REQUIRED ACTION: With the pictures excluded, retype the records that follow exactly.

SUPPLIED INFORMATION:
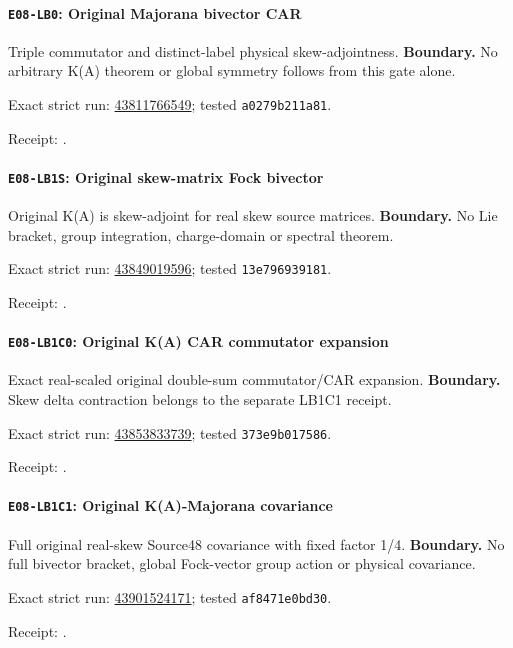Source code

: \paragraph{\texttt{E08-LB0}: Original Majorana bivector CAR}
Triple commutator and distinct-label physical skew-adjointness.
\textbf{Boundary.} No arbitrary K(A) theorem or global symmetry follows from this gate alone.
\par\noindent Exact strict run: \href{https://github.com/etblink/math/actions/runs/43811766549}{43811766549}; tested \texttt{a0279b211a81}.\par
\begingroup\small\sloppy\noindent Receipt: .\par\endgroup
\paragraph{\texttt{E08-LB1S}: Original skew-matrix Fock bivector}
Original K(A) is skew-adjoint for real skew source matrices.
\textbf{Boundary.} No Lie bracket, group integration, charge-domain or spectral theorem.
\par\noindent Exact strict run: \href{https://github.com/etblink/math/actions/runs/43849019596}{43849019596}; tested \texttt{13e796939181}.\par
\begingroup\small\sloppy\noindent Receipt: .\par\endgroup
\paragraph{\texttt{E08-LB1C0}: Original K(A) CAR commutator expansion}
Exact real-scaled original double-sum commutator/CAR expansion.
\textbf{Boundary.} Skew delta contraction belongs to the separate LB1C1 receipt.
\par\noindent Exact strict run: \href{https://github.com/etblink/math/actions/runs/43853833739}{43853833739}; tested \texttt{373e9b017586}.\par
\begingroup\small\sloppy\noindent Receipt: .\par\endgroup
\paragraph{\texttt{E08-LB1C1}: Original K(A)-Majorana covariance}
Full original real-skew Source48 covariance with fixed factor 1/4.
\textbf{Boundary.} No full bivector bracket, global Fock-vector group action or physical covariance.
\par\noindent Exact strict run: \href{https://github.com/etblink/math/actions/runs/43901524171}{43901524171}; tested \texttt{af8471e0bd30}.\par
\begingroup\small\sloppy\noindent Receipt: .\par\endgroup
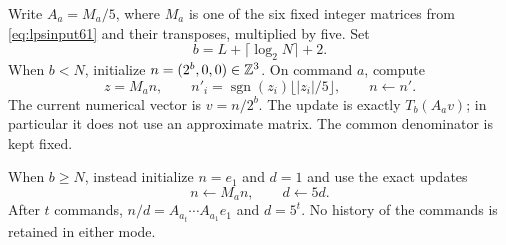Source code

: Write $A_a=M_a/5$, where $M_a$ is one of the six fixed integer
matrices from \eqref{eq:lpsinput61} and their transposes, multiplied
by five. Set
\begin{equation}\label{eq:precision64}
 b=L+\lceil\log_2N\rceil+2.
\end{equation}
When $b<N$, initialize $n=(2^b,0,0)\in\Z^3$. On command $a$, compute
\begin{equation}\label{eq:integerupdate64}
 z=M_an,\qquad
 n'_i=\operatorname{sgn}(z_i)\lfloor |z_i|/5\rfloor,
 \qquad n\leftarrow n'.
\end{equation}
The current numerical vector is $v=n/2^b$. The update is exactly
$T_b(A_av)$; in particular it does not use an approximate matrix.
The common denominator is kept fixed.

When $b\ge N$, instead initialize $n=e_1$ and $d=1$ and use the exact
updates
\begin{equation}\label{eq:exactupdate64}
                       n\leftarrow M_an,\qquad d\leftarrow5d.
\end{equation}
After $t$ commands, $n/d=A_{a_t}\cdots A_{a_1}e_1$ and $d=5^t$.
No history of the commands is retained in either mode.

RESPONSE BELOW:
Source code

: \paragraph{\texttt{E08-LB0}: Original Majorana bivector CAR}
Triple commutator and distinct-label physical skew-adjointness.
\textbf{Boundary.} No arbitrary K(A) theorem or global symmetry follows from this gate alone.
\par\noindent Exact strict run: \href{https://github.com/etblink/math/actions/runs/43811766549}{43811766549}; tested \texttt{a0279b211a81}.\par
\begingroup\small\sloppy\noindent Receipt: .\par\endgroup
\paragraph{\texttt{E08-LB1S}: Original skew-matrix Fock bivector}
Original K(A) is skew-adjoint for real skew source matrices.
\textbf{Boundary.} No Lie bracket, group integration, charge-domain or spectral theorem.
\par\noindent Exact strict run: \href{https://github.com/etblink/math/actions/runs/43849019596}{43849019596}; tested \texttt{13e796939181}.\par
\begingroup\small\sloppy\noindent Receipt: .\par\endgroup
\paragraph{\texttt{E08-LB1C0}: Original K(A) CAR commutator expansion}
Exact real-scaled original double-sum commutator/CAR expansion.
\textbf{Boundary.} Skew delta contraction belongs to the separate LB1C1 receipt.
\par\noindent Exact strict run: \href{https://github.com/etblink/math/actions/runs/43853833739}{43853833739}; tested \texttt{373e9b017586}.\par
\begingroup\small\sloppy\noindent Receipt: .\par\endgroup
\paragraph{\texttt{E08-LB1C1}: Original K(A)-Majorana covariance}
Full original real-skew Source48 covariance with fixed factor 1/4.
\textbf{Boundary.} No full bivector bracket, global Fock-vector group action or physical covariance.
\par\noindent Exact strict run: \href{https://github.com/etblink/math/actions/runs/43901524171}{43901524171}; tested \texttt{af8471e0bd30}.\par
\begingroup\small\sloppy\noindent Receipt: .\par\endgroup
Source code

: Write $A_a=M_a/5$, where $M_a$ is one of the six fixed integer
matrices from \eqref{eq:lpsinput61} and their transposes, multiplied
by five. Set
\begin{equation}\label{eq:precision64}
 b=L+\lceil\log_2N\rceil+2.
\end{equation}
When $b<N$, initialize $n=(2^b,0,0)\in\Z^3$. On command $a$, compute
\begin{equation}\label{eq:integerupdate64}
 z=M_an,\qquad
 n'_i=\operatorname{sgn}(z_i)\lfloor |z_i|/5\rfloor,
 \qquad n\leftarrow n'.
\end{equation}
The current numerical vector is $v=n/2^b$. The update is exactly
$T_b(A_av)$; in particular it does not use an approximate matrix.
The common denominator is kept fixed.

When $b\ge N$, instead initialize $n=e_1$ and $d=1$ and use the exact
updates
\begin{equation}\label{eq:exactupdate64}
                       n\leftarrow M_an,\qquad d\leftarrow5d.
\end{equation}
After $t$ commands, $n/d=A_{a_t}\cdots A_{a_1}e_1$ and $d=5^t$.
No history of the commands is retained in either mode.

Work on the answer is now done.